Segment Start: RECORDS PROVIDED

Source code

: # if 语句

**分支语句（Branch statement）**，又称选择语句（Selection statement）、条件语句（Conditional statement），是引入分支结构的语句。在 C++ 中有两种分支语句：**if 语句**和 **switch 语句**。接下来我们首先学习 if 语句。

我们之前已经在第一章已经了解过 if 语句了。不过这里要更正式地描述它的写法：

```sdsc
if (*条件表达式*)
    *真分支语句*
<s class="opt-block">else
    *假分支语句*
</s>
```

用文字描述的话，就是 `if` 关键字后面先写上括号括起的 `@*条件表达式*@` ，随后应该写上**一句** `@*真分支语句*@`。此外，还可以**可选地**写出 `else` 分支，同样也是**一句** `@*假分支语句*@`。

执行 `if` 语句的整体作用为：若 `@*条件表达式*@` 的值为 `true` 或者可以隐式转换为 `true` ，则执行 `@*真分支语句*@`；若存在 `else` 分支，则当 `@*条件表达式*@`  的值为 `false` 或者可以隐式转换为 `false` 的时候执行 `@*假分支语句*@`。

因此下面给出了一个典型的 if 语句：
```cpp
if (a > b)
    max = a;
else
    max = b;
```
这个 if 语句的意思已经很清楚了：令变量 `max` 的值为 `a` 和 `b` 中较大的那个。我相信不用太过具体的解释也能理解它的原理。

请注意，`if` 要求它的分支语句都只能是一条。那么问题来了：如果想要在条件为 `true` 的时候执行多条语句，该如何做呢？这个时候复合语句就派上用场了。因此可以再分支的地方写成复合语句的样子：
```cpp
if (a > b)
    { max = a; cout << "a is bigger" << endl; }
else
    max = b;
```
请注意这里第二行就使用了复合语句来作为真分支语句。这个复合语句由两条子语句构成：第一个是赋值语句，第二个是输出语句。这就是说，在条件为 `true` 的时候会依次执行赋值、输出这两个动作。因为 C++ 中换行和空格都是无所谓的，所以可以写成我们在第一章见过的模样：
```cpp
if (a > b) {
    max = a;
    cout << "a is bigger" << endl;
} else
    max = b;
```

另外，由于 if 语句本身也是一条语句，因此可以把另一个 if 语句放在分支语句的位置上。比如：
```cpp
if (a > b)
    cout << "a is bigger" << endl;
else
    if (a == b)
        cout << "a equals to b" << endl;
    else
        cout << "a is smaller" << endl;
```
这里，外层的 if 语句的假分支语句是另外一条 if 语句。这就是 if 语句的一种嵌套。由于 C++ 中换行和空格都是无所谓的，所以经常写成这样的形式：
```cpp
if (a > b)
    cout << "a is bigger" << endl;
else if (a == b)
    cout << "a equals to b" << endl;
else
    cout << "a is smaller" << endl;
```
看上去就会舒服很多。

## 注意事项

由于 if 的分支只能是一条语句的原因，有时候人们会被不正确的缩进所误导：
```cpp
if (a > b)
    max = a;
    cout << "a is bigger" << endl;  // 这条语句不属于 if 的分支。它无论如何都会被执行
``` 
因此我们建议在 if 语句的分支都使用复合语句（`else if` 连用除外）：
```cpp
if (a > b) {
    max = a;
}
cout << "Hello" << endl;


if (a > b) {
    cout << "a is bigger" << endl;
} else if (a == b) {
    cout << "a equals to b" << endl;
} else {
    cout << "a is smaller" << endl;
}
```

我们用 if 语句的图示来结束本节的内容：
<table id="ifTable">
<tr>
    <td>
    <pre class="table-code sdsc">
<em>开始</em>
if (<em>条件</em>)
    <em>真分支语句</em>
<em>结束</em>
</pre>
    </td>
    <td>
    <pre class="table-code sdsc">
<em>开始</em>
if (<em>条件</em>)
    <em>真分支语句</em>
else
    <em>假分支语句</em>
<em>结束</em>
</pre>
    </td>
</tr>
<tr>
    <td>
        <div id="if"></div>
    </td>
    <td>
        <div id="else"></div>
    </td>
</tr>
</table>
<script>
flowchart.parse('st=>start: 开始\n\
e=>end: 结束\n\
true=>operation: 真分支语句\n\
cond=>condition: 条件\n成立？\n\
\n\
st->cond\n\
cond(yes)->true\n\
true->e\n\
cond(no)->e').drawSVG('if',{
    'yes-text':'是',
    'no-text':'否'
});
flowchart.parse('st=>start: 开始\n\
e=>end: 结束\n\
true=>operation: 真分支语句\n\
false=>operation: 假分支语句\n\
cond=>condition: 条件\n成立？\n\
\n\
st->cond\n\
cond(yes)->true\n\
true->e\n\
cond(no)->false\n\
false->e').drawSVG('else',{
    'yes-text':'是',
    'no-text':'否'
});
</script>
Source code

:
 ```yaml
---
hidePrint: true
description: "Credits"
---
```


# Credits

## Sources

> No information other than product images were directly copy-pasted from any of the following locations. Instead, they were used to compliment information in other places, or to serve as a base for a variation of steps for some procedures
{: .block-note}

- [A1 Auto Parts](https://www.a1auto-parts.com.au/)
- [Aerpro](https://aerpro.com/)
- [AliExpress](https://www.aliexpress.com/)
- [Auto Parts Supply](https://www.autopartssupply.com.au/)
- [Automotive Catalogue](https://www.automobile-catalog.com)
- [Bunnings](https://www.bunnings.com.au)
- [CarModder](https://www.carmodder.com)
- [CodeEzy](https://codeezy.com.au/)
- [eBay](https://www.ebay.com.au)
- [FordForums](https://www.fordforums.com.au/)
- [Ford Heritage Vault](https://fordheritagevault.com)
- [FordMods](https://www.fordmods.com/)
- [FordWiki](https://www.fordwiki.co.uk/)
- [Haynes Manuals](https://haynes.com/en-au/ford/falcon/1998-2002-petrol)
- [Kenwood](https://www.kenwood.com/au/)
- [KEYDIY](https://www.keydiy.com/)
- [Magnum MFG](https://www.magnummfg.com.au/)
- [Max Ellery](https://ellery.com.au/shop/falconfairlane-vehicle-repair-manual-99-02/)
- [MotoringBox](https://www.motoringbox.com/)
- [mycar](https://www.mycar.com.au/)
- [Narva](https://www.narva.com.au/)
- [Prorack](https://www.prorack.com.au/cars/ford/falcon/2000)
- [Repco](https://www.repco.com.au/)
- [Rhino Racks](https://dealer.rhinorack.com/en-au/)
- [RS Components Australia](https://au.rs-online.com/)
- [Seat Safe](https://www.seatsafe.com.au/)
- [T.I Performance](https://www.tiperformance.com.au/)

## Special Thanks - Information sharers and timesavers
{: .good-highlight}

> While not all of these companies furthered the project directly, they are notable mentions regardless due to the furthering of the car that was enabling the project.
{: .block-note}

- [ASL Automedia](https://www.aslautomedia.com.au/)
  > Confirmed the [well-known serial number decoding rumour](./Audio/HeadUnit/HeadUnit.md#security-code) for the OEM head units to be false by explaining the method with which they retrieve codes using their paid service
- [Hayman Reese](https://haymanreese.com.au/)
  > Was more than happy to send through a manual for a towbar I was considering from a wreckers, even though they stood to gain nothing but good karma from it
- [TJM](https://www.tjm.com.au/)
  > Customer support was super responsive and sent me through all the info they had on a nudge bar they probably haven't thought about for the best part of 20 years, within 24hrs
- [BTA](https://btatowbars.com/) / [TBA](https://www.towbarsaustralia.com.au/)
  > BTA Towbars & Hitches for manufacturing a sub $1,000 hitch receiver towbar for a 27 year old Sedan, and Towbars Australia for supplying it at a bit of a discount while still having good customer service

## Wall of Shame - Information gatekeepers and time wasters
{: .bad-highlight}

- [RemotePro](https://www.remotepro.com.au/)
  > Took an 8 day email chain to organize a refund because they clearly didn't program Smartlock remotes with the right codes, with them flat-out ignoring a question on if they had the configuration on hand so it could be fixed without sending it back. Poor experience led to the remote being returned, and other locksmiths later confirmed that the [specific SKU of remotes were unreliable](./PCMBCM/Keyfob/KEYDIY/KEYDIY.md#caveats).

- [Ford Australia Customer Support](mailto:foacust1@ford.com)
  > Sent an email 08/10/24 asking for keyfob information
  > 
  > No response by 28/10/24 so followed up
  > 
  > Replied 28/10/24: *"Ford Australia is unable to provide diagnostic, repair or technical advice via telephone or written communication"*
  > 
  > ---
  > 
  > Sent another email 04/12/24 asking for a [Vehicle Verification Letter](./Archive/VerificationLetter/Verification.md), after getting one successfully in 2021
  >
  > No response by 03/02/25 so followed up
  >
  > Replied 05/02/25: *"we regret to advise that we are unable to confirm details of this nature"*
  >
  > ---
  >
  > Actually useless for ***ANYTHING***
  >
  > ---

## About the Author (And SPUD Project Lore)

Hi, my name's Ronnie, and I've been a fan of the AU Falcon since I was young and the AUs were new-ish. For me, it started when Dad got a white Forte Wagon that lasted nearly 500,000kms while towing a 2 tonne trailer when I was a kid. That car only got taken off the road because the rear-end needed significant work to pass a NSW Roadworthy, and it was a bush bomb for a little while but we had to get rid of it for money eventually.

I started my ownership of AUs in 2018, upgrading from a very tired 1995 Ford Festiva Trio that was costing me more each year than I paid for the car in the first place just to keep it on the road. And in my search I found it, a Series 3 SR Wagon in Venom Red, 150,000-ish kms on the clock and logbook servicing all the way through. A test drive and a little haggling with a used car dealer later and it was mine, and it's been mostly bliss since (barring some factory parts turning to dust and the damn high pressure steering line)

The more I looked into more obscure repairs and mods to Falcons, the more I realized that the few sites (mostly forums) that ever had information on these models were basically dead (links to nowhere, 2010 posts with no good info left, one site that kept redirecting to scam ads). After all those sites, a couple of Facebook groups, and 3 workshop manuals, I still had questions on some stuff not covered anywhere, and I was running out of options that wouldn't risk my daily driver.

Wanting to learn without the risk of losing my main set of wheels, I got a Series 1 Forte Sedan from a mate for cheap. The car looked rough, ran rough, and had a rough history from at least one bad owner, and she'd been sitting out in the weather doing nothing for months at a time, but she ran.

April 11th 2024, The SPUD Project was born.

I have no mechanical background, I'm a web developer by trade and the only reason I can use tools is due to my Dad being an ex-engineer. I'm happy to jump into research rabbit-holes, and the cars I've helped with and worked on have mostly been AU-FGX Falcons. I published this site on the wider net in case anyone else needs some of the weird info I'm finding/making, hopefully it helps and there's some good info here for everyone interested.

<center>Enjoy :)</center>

Segment End: RECORDS PROVIDED

Every line above that holds the word "followed" needs to be copied.

  > No response by 28/10/24 so followed up
  > No response by 03/02/25 so followed up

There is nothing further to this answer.